This code allows you to read each paragraph from a Word document.
I made a few adaptations in the code provided here
There's also this SO question that uses an adaptation from the mantascode link.
I don't really know if this will help you, as
Word.Documents.Open()
is already loading the entire file in memory (and it's prohibitively slow for large files)

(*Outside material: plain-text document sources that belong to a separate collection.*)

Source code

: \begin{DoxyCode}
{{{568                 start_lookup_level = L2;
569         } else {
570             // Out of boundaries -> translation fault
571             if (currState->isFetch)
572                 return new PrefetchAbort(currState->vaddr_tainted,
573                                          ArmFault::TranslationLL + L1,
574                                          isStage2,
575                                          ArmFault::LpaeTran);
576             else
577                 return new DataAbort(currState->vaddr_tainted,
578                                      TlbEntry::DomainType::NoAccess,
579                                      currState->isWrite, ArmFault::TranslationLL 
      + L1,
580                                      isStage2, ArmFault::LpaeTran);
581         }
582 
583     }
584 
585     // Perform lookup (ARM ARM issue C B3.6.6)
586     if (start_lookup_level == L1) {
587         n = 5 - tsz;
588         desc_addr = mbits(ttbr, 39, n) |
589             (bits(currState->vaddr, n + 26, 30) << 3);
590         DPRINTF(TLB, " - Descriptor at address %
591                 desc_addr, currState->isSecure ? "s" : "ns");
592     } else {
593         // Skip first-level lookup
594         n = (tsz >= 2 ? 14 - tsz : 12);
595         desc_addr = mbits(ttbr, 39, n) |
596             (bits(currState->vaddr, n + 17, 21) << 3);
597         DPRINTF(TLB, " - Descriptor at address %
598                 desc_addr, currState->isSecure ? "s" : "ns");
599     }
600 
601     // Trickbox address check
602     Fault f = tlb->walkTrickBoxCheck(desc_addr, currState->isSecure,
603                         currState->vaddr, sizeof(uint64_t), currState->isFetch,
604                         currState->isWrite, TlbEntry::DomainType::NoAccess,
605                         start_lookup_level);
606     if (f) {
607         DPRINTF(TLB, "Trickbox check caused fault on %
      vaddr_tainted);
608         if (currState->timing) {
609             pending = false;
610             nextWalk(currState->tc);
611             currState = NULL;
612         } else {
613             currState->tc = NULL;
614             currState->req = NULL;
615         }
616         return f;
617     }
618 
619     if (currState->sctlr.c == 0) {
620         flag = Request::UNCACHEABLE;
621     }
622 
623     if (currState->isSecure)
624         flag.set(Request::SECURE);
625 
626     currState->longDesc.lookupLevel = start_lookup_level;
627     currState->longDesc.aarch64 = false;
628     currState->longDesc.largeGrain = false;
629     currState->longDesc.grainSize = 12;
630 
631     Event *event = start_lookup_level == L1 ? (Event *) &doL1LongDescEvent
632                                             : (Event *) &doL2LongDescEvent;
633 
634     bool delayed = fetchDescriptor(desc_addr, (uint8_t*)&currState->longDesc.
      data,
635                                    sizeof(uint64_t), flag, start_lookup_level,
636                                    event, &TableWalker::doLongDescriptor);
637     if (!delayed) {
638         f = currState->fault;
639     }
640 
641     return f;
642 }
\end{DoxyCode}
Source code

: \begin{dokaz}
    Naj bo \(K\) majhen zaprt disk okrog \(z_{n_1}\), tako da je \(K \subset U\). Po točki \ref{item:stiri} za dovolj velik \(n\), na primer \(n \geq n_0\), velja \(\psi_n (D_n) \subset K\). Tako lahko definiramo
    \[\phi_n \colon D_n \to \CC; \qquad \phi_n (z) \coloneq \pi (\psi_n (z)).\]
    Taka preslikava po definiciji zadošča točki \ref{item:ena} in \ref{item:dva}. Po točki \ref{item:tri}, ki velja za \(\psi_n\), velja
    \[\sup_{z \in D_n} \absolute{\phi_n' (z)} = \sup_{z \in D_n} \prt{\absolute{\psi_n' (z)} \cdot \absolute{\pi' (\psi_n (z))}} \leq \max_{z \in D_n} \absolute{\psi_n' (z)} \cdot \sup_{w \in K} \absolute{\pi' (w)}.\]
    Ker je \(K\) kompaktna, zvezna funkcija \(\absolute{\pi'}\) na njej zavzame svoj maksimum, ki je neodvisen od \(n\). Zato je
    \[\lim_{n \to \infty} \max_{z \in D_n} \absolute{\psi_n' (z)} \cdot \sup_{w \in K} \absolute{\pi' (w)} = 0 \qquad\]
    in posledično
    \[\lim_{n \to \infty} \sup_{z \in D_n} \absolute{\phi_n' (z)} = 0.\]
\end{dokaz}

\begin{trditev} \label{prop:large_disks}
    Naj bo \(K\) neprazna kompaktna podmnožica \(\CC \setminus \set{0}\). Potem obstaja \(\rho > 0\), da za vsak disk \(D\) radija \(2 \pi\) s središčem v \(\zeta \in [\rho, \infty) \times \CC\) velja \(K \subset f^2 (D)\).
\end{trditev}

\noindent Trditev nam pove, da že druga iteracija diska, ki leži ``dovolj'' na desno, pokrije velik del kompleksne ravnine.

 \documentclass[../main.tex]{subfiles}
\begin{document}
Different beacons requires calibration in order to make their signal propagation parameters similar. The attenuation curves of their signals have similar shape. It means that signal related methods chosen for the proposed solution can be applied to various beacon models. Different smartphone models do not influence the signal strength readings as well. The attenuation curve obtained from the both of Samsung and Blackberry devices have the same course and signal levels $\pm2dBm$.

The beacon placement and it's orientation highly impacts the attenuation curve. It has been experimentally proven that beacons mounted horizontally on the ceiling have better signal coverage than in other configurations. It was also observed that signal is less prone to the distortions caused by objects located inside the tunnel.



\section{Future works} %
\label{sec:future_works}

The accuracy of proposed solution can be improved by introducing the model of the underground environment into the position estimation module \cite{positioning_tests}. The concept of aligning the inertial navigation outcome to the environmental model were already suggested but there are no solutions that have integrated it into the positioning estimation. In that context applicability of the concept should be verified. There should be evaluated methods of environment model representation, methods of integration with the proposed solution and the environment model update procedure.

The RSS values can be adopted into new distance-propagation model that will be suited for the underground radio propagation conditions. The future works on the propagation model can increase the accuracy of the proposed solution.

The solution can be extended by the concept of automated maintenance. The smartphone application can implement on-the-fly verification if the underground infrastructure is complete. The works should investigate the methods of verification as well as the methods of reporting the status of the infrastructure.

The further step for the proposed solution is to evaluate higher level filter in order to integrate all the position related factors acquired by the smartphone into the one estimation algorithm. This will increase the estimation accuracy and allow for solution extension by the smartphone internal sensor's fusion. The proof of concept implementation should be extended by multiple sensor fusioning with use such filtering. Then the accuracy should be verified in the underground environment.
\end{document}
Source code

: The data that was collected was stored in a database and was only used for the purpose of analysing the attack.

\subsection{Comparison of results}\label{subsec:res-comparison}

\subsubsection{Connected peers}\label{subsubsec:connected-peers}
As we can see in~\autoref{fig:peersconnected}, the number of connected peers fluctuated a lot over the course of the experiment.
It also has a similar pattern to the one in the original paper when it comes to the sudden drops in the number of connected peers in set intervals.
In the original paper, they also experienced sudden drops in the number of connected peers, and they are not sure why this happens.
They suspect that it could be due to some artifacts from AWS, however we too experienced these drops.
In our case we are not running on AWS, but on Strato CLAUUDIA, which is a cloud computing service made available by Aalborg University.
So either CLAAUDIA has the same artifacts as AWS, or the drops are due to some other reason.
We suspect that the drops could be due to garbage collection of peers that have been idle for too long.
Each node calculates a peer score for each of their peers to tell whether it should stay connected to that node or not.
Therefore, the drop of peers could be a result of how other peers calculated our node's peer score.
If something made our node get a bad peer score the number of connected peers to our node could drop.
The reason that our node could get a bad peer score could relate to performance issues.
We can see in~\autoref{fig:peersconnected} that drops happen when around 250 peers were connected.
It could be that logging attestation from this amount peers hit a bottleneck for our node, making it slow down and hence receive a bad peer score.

Reading the doc once and storing the result in a string seems to be the fastest you can do it.
using System;
using System.Globalization;
public class Program {
private static void Main(string[] args) {
var wordDocParagraphReader = new WordDocParagraphReader(@"E:\someDoc.docx");
Console.WriteLine(wordDocParagraphReader.GetParagraph(0));
Console.ReadLine();
wordDocParagraphReader.Docs.Close();
wordDocParagraphReader.Word.Quit();
}
}
public class WordDocParagraphReader {
public int ParagraphsCount { get; private set; }
public Microsoft.Office.Interop.Word.Document Docs { get; private set; }
public Microsoft.Office.Interop.Word.Application Word { get; private set; }
public WordDocParagraphReader(object @path) {
Word = new Microsoft.Office.Interop.Word.Application();
object miss = System.Reflection.Missing.Value;
object readOnly = true;
Docs = Word.Documents.Open(ref path,
ref miss,
ref readOnly,
ref miss,
ref miss,
ref miss,
ref miss,
ref miss,
ref miss,
ref miss,
ref miss,
ref miss,
ref miss,
ref miss,
ref miss,
ref miss);
ParagraphsCount = Docs.Paragraphs.Count;
}
public string GetParagraph(int paragraphNumber) {
if (paragraphNumber + 1 <= ParagraphsCount || paragraphNumber < 0) {
return Docs.Paragraphs[paragraphNumber + 1].Range.Text.ToString(CultureInfo.InvariantCulture);
}
Console.WriteLine(String.Format("invalid paragraph requests {0} \n( the total paragraphs in file is {1})",
paragraphNumber,
ParagraphsCount));
return string.Empty;
}
}